Fever has been recognized as one of the hallmarks of clinical disease since ancient times. Accurate recording of body temperature became possible in the eighteenth century when the Dutch inventor Farenheit introduced the thermometer. In 1868, the German physician Wunderlich emphasized the clinical usefulness of recording body temperature based on his observations of 25,000 patients. Fever accompanies infectious as well as noninfectious diseases and holds a central role in the definition and pathogenesis of heat-related illnesses such as heat stroke. The pathogenesis, pathophysiology, and purpose of fever are becoming well delineated.

Most fevers are caused by infection, although many disease states can be responsible (e.g., central nervous system lesions, neoplasms, endocrine abnormalities, connective tissue diseases). Febrile states that are not secondary to disordered thermoregulation, like that seen in hypothalamic lesions, are due to the release of endogenous pyrogen.

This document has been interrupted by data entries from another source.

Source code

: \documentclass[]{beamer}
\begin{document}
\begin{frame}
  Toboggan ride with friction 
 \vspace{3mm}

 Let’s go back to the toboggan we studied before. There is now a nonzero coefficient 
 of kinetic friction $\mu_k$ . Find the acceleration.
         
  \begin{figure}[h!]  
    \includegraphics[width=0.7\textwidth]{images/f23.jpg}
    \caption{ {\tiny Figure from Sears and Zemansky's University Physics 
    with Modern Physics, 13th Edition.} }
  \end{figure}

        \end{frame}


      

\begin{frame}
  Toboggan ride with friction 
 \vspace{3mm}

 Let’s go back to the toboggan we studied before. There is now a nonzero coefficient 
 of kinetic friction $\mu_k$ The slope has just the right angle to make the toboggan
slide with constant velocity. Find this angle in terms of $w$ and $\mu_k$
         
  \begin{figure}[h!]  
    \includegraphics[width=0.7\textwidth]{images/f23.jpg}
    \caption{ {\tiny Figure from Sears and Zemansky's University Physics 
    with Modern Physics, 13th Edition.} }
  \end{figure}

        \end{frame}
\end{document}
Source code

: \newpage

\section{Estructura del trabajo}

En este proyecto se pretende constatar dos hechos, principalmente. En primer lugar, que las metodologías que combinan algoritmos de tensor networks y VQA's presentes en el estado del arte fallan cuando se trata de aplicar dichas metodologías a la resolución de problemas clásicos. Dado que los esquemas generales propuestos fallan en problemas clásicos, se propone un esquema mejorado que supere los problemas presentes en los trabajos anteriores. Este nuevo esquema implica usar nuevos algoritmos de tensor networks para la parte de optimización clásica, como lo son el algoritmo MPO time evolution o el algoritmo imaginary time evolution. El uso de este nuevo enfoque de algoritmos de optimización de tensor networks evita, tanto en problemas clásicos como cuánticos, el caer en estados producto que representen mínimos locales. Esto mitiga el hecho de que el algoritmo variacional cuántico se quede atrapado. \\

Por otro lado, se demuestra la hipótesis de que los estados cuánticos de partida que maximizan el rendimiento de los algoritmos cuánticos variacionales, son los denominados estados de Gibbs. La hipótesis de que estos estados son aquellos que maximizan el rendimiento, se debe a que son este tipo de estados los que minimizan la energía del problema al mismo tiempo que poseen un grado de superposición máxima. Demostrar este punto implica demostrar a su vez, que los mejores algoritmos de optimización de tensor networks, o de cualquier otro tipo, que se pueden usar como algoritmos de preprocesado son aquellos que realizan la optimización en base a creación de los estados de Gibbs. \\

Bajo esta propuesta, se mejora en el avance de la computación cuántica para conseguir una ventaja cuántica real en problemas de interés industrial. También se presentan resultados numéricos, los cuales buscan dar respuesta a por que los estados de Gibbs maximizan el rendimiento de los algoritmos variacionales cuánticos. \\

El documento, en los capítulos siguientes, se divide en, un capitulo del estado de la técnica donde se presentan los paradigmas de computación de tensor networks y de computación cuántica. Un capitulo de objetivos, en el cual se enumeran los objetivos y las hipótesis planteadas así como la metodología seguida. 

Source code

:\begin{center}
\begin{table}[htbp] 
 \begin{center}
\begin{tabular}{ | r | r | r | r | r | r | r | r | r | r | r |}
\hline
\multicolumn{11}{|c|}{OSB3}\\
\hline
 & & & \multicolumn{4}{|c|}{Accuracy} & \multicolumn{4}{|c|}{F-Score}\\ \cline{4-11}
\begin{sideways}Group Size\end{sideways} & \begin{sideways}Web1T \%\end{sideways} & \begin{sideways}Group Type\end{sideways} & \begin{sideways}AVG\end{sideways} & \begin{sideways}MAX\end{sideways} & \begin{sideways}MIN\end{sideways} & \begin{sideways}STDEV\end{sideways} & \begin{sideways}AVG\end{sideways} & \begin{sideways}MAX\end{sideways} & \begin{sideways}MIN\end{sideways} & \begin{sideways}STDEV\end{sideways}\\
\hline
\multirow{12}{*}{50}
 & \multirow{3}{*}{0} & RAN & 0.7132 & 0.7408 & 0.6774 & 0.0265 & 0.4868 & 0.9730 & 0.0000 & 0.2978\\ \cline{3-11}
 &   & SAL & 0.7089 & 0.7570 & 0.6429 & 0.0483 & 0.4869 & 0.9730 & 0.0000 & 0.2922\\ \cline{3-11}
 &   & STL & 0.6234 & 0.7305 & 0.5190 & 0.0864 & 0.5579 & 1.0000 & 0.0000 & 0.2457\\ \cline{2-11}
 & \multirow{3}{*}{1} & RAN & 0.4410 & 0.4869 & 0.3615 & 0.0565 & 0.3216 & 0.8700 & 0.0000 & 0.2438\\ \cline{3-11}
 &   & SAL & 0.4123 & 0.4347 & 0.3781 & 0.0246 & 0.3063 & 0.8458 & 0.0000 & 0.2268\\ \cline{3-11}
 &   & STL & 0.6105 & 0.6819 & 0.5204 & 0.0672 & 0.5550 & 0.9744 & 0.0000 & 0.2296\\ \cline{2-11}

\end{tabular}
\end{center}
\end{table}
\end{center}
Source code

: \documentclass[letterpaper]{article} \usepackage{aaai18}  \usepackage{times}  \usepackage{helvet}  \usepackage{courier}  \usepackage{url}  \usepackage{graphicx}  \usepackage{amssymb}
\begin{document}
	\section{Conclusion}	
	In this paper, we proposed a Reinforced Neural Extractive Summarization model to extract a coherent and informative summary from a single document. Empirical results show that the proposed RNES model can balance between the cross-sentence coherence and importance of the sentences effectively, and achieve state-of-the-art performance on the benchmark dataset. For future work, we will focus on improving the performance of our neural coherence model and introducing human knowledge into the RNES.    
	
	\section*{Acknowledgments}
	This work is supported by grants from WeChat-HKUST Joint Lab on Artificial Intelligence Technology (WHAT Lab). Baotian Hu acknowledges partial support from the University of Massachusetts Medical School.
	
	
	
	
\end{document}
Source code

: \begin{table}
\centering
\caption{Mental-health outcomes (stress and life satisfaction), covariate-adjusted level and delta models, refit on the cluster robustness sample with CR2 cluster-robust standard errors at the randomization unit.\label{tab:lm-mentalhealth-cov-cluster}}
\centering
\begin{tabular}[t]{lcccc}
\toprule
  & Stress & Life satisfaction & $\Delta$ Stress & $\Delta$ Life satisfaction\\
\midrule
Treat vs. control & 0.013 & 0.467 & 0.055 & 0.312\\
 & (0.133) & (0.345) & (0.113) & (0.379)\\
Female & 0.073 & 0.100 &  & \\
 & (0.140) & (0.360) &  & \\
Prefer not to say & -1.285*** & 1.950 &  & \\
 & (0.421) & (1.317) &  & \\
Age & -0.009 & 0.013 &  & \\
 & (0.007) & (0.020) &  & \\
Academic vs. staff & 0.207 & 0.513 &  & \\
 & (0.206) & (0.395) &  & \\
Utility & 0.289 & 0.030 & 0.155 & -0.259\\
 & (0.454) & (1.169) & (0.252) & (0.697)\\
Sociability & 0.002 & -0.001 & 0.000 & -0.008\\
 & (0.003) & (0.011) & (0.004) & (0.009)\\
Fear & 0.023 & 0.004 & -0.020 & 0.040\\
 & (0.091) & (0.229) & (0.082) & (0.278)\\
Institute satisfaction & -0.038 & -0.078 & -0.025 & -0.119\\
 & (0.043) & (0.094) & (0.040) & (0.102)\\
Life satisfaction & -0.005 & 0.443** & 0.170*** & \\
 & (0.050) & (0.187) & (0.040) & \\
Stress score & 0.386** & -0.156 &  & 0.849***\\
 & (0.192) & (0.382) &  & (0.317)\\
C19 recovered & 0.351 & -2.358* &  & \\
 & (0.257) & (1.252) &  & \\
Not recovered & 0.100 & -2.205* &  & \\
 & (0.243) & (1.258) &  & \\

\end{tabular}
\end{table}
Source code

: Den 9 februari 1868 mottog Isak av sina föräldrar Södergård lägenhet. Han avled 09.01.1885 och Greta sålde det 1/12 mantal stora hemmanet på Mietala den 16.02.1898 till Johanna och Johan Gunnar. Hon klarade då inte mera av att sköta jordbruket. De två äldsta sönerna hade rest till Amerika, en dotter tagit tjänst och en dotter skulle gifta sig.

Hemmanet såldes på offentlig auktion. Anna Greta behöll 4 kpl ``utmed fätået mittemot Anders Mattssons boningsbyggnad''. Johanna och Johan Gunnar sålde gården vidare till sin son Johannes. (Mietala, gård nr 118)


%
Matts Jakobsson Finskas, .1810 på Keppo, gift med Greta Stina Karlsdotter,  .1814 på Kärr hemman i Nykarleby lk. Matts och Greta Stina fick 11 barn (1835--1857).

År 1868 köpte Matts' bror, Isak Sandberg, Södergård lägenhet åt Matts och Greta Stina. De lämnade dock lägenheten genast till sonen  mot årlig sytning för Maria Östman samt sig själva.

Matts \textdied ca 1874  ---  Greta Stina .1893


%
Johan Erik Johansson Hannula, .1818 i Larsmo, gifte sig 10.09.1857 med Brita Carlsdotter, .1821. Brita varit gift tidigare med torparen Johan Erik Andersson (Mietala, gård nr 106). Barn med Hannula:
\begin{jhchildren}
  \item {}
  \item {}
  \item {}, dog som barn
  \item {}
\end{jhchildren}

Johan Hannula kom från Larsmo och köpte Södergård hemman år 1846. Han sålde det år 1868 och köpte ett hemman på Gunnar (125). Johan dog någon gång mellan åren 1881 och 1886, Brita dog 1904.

Endogenous pyrogen (EP) acts on receptors in the thermoregulatory hypothalamus to cause fever. This fever production may be mediated by an increase in local prostaglandin (PGE2) production, monoamines, cations such as sodium and calcium, or cyclic adenosine monophosphate. Exogenous stimuli of EP release from its source in monocytes, liver, spleen and lung macrophages, keratinocytes, polymorphonuclear cells, vascular endothelial, and smooth muscle cells, and kidney mesangial cells include: lipopolysaccharide (endotoxin) of gram-negative rods, viruses, other bacterial products, fungi, etiocholanolone, antigen-antibody complexes, polynucleotides, and other antigens. Viruses, tumors, and hypersensitivity reactions to drugs and other substances may stimulate EP release from monocytes indirectly via lymphokines secreted after interaction with sensitized lymphocytes.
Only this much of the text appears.